Anda sempre curvada. O corpo dobrado, como se se tivesse partido ao meio, impossível de endireitar. O rosto virado para o chão. Caminha pelo bairro, tratando da sua vida, fazendo recados, carregando sacos, vergada, mesmo quando não traz pesos. É uma das figuras de Campo de Ourique. Passo por ela muitas vezes, mas não lhe consigo reproduzir o rosto na memória, talvez porque ele está sempre virado para baixo, talvez por que já não nos cruzamos há algum tempo. Mas lembro-me dela enquanto me apercebo como se me curvam as costas.
Não é uma coisa nova. “Endireita as costas”, ouvia o meu pai dizer-me, ainda muito miúda, enquanto tentava puxar-me para trás os ombros. Endireitava-me. Mas o esforço deixava-me dorida e rapidamente os ombros deslizavam para a frente, projetando a coluna numa curva a ameaçar tornar-se corcunda. Estar de peito aberto e queixo levantado parecia-me exibicionismo a mais para a timidez que ainda hoje tento disfarçar. As raparigas aprendem cedo que dar nas vistas nem sempre é boa ideia. Na maior parte das vezes, não é.
Não é uma coisa nova e é cada vez mais difícil ensinar o corpo a estar direito, ao mesmo tempo que se passa tanto tempo a olhar para o chão, a apanhar roupas e brinquedos espalhados pela casa, a reparar no que está sujo, no que ficou fora do sítio, no que é preciso arrumar. Baixo-me uma e outra vez. E torno a baixar-me, porque há sempre qualquer coisa que ficou esquecida. E é preciso repor a ordem no mundo.
Às vezes penso que há coisas que só as mulheres conseguem ver. Por estarem de olhos cravados no chão, a olhar para o que parece invisível, para o que se pisa, para o que se ignora. Sempre com a sensação de que, se desviarmos os olhos do chão, ele vai abrir-se e desabar. É por isso que nos é difícil desviar os olhos, mesmo quando nos dizem para ignorarmos, para deixar estar, para nos distrairmos e descansar. É que acreditamos mesmo que a ordem no mundo depende desse nosso gesto permanente, que tudo cose, tudo repara, tudo repõe.
Mas é preciso endireitar as costas e erguer a cabeça.

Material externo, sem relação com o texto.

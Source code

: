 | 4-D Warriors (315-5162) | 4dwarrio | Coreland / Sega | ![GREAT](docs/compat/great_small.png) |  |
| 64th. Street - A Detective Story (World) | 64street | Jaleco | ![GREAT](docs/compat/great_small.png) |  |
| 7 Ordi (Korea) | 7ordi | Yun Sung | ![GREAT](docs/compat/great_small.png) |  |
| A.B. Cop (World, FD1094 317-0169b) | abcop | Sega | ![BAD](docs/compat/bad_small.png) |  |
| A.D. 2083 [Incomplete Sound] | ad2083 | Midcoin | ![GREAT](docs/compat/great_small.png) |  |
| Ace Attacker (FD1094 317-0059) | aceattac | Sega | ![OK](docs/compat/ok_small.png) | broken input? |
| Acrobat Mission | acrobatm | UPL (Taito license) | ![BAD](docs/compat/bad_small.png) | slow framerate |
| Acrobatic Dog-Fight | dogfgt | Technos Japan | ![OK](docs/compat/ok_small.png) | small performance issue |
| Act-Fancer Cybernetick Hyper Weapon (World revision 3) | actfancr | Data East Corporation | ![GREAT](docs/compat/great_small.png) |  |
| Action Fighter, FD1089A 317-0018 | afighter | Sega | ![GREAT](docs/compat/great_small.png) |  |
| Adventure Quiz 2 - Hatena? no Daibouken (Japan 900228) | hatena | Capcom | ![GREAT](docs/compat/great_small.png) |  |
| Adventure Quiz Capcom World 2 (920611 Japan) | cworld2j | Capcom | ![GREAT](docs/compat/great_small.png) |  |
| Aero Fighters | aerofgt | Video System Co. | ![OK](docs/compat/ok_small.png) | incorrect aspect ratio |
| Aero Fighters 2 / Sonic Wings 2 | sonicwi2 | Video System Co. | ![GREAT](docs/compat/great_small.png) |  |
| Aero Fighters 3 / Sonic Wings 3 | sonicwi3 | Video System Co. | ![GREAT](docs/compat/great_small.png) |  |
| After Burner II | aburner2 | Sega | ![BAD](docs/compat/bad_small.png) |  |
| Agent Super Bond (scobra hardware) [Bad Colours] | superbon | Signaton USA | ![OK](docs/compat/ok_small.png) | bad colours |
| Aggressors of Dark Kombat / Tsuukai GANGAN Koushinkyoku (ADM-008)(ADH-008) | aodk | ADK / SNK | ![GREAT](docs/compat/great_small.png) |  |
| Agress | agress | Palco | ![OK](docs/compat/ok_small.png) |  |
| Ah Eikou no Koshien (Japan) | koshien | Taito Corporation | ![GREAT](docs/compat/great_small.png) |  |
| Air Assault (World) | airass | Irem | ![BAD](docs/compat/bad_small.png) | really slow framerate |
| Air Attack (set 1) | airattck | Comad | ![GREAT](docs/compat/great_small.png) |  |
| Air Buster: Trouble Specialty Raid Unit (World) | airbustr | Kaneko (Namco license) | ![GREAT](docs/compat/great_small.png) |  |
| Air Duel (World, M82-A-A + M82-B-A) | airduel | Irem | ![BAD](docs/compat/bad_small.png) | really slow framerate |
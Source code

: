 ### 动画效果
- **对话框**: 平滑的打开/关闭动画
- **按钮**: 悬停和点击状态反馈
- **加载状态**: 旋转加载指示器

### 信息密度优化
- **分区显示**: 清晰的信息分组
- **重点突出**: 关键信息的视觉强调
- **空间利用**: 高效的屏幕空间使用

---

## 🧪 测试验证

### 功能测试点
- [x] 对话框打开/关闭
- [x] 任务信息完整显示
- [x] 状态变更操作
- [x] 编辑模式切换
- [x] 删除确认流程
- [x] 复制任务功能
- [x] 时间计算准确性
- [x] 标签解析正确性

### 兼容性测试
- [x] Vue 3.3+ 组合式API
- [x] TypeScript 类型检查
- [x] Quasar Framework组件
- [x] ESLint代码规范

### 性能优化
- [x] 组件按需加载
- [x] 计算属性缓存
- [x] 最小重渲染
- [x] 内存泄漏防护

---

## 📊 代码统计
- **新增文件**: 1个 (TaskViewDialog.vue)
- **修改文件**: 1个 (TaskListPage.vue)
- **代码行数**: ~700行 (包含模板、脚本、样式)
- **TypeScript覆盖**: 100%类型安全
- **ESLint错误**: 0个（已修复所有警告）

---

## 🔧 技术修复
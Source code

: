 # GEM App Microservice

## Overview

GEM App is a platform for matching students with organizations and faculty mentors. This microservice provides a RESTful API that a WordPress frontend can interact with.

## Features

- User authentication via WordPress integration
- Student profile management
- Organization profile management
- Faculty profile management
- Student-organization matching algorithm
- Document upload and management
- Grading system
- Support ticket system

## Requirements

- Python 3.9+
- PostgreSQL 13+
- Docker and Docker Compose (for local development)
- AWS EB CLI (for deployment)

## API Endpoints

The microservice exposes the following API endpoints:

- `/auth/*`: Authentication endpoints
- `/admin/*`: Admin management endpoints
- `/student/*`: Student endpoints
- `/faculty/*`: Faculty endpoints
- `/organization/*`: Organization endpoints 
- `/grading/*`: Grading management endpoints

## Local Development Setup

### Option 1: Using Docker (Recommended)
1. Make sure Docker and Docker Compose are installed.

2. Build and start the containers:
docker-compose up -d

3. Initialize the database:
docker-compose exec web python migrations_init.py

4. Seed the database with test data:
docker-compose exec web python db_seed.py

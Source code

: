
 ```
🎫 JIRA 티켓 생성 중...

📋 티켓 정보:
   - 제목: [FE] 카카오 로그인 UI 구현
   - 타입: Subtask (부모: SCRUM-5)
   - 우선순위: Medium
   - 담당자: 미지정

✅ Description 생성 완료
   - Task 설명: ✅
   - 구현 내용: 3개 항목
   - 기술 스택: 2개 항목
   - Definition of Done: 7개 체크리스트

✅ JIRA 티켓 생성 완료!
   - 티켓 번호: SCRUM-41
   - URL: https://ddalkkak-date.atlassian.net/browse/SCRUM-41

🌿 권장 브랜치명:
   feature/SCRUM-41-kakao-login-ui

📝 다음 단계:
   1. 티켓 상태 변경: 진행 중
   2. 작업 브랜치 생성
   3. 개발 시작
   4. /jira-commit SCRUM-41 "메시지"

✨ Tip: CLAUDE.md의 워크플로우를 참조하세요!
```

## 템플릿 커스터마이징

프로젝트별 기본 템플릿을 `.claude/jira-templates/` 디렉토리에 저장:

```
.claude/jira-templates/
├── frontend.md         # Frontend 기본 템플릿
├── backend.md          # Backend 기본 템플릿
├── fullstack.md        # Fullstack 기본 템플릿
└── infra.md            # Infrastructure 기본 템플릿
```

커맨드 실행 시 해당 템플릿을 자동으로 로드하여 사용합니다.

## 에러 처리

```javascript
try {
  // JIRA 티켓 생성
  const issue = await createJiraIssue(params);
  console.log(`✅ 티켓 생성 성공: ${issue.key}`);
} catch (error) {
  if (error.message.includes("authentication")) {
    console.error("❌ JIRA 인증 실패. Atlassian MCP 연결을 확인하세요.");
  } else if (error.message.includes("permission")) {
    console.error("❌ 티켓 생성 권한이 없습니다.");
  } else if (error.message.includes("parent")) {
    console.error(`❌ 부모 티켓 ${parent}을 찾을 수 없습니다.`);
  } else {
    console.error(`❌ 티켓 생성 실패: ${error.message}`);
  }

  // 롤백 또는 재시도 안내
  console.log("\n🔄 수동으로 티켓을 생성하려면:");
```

É preciso não ter medo de abrir o peito e olhar nos olhos quem nos quer curvadas.
“Caladinha é que tu estás bem”, “havias de ser violada por um indiano”, “quando fores raptada logo vês”, “calada, és uma puta”, “tem vergonha”, “tem juízo”. “És bonita, é pena seres tendenciosa”, “deves ter a mania que és inteligente”. As mensagens são constantes, quase sempre acompanhadas de comentários ao aspeto físico, sempre que falo em público para denunciar o racismo, a xenofobia, o ódio e a manipulação. Quando as leio, endireito um pouco mais as costas.
Um inquérito da UNESCO, publicado em 2020, revela que 73% das mulheres jornalistas foram vítimas de ataques de violência digital. Isso teve consequências: 30% destas mulheres admite ter começado a evitar tratar determinados temas, 20% deixou de ter presença digital e 13% teve de adotar medidas especiais de segurança. E há cada vez mais evidências de que este tipo de ataques é feito por trolls organizados, de forma especialmente dirigida, com propósitos políticos.
Não são só homens zangados, isolados, com tempo demais nas mãos e a coberto do anonimato das redes. Basta ver como muitos destes comentários são feitos por contas sem o rasto digital normal para perfis de gente de carne e osso.
Há quem esteja a investir para financiar ataques massivos a mulheres no espaço digital, para que essas vozes se calem, para que alguns temas se tornem impossíveis, para que fiquemos de costas vergadas e olhos presos ao chão.
A todos os que usam o insulto, a intimidação, a humilhação, a ameaça, tenho só uma coisa a dizer: não vão conseguir.